There has been growing speculation that former President Donald Trump will soon be criminally indicted by Georgia's Democratic Fulton County District Attorney Fani Willis for alleged crimes that occurred in the aftermath of the disputed 2020 presidential election.
Reports indicate that Willis, who has been investigating Trump since early 2021, intends to charge Trump under Georgia's racketeering statutes for his role in an alleged vast criminal conspiracy, according to the Conservative Brief.
If the reports are accurate, the Democratic district attorney could unveil a sweeping criminal indictment against the former Republican president as soon as late July or early August.
The Guardian reported this week that DA Willis intends to use Georgia's anti-racketeering laws to go after former President Trump and his associates over their efforts to dispute and purportedly overturn the 2020 election results in that state and elsewhere, per unnamed sources.
Under the state's racketeering statutes, Willis must prove the existence of a criminal "enterprise" by way of establishing a "pattern" of racketeering activity based on two or more "qualifying" crimes which, in this case, could include improperly influencing witnesses and computer trespass.
The influencing witnesses charge would likely be in relation to Trump's infamous Jan. 2, 2021 phone call with Georgia Secretary of State Brad Raffensperger, in which Trump asserted widespread ballot fraud and expressed his desire to "find" the exact number of ballots necessary to overcome the reported margin of victory by President Joe Biden that he wholeheartedly disputed.
As for the computer trespass charge, that is likely in relation to allegations that operatives working on behalf of Trump improperly accessed and obtained data from voting machines in Coffee County as part of their search for evidence of alleged election fraud.
The Guardian noted that Coffee County is obviously outside the normal jurisdiction of the Fulton County DA, but the state's racketeering laws allow prosecutors to go outside of their normal jurisdiction in order to establish the aforementioned "pattern" of alleged criminal activity that is necessary to build a racketeering case.
Indeed, The Washington Post reported in June that Georgia's racketeering law even allows prosecutors to venture outside of the state in search of evidence to fit the pattern, and that is exactly what DA Willis has been doing over the past few months.

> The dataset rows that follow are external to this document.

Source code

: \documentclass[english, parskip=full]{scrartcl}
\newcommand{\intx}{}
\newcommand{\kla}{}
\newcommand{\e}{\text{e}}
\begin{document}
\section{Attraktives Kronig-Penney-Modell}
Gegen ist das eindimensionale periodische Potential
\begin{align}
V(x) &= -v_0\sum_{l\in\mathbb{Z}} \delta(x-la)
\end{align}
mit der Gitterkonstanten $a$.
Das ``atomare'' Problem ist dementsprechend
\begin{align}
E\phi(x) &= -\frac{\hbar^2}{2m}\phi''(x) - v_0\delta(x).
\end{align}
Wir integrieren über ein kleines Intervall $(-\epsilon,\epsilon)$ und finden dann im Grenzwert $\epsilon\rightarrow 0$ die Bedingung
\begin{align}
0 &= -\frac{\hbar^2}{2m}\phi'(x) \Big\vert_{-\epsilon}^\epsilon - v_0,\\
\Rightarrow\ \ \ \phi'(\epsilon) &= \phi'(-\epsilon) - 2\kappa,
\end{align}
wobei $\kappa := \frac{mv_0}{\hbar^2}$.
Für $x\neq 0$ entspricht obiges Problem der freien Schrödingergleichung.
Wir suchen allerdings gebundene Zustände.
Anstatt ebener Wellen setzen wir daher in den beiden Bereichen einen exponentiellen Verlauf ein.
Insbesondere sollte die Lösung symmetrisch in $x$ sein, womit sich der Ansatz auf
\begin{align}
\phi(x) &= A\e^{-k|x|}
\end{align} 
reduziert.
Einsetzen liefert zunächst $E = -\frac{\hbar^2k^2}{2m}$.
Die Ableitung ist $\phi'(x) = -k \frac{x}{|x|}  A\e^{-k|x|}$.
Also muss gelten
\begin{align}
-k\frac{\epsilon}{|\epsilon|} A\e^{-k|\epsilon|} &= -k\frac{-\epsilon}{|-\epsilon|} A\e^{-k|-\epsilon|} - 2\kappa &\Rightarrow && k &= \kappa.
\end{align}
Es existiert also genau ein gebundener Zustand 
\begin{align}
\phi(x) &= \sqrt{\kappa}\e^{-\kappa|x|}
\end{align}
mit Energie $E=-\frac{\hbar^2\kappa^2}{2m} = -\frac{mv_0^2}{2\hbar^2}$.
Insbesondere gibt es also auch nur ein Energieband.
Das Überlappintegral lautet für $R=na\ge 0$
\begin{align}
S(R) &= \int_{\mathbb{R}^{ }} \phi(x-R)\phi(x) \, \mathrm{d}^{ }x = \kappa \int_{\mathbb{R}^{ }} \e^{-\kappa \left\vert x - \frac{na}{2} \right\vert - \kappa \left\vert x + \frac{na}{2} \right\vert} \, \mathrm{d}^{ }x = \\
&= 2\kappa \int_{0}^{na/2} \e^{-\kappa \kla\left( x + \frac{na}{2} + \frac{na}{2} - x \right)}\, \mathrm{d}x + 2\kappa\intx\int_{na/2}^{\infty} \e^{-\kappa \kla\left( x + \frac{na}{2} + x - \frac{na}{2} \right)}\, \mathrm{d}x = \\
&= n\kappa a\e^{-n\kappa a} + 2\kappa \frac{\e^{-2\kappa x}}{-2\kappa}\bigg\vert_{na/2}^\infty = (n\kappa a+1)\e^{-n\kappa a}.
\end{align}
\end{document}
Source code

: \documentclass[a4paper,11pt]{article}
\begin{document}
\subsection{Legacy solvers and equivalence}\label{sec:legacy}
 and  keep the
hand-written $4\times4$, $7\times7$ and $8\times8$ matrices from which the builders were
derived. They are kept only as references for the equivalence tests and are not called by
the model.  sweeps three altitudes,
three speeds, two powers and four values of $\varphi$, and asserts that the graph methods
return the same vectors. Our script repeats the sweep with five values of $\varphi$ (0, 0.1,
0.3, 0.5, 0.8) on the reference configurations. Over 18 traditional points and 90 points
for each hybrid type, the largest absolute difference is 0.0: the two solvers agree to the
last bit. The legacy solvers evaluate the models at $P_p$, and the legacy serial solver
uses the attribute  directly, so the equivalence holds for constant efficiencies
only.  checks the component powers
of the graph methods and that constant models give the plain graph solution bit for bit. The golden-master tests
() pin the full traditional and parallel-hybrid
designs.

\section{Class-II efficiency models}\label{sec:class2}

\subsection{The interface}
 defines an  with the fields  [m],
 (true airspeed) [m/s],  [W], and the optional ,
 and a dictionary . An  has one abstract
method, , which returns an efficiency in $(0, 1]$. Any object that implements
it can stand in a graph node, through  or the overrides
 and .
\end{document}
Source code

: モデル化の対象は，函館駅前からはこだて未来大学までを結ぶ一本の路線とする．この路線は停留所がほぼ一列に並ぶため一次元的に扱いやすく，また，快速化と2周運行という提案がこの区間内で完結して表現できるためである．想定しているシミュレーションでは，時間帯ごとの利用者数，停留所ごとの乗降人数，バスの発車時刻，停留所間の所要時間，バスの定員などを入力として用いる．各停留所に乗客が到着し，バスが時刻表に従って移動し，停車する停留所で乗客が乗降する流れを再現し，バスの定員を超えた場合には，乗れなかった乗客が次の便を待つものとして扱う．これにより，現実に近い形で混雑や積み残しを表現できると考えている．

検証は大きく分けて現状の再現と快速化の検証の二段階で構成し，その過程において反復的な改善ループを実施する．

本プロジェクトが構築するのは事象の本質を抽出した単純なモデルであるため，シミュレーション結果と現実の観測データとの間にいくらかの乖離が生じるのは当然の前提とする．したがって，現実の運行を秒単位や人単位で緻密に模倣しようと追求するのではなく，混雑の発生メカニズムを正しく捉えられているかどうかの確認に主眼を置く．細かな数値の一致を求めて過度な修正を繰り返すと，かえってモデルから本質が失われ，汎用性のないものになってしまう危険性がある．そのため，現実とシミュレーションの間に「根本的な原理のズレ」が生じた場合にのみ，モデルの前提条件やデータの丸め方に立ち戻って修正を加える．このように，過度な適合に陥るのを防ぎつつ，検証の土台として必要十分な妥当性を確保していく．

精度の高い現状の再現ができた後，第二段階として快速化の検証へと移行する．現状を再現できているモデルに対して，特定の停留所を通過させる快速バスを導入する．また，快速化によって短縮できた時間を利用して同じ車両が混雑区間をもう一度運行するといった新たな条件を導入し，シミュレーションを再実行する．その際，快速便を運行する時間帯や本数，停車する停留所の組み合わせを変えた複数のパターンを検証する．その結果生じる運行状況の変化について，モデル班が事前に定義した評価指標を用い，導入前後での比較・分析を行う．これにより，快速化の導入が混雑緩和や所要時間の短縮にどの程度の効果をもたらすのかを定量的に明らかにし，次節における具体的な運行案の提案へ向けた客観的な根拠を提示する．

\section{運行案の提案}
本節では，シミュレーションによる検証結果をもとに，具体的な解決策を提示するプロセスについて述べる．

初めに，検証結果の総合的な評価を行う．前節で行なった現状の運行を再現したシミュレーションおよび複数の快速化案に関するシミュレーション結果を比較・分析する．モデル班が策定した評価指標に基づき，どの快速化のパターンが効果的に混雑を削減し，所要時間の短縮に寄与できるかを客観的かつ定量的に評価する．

Willis is reportedly probing activities and incidents that occurred in Washington D.C. and several other states, particularly those where former President Trump and his associates mounted concerted challenges against the reported election results, for evidence of any crimes that might fit her case, and while she will most likely not be able to actually charge anybody for those alleged crimes she will be able to cite them as part of the pattern of criminal behavior.
John Malcolm, a former federal prosecutor in Atlanta who now works for the conservative Heritage Foundation, told The Post at that time, "Georgia’s RICO statute is basically two specified criminal acts that have to be part of a pattern of behavior done with the same intent or to achieve a common result or that have distinguishing characteristics."
"That’s it. It’s very broad. That doesn’t mean it’s appropriate to charge a former president, but that also doesn’t mean she can’t do it or won’t do it," he added in reference to DA Willis.
However, just because the county prosecutor apparently has free reign to conduct a nationwide investigation to support the racketeering case she has been building, that by no means suggests that this is a slam-dunk case against the former president, as even the Trump-hating Post acknowledged that Willis was leading an "ambitious" prosecutorial effort that is far from guaranteed to succeed.
The major problem here is that many of the activities and behaviors by Trump and his associates that Willis is scrutinizing as potential crimes are in fact perfectly lawful activities and behaviors following a disputed election or are protected free speech under the First Amendment -- all of which she is seeking to dangerously criminalize as part of a politically motivated effort to criminally prosecute a former president that she disagrees with.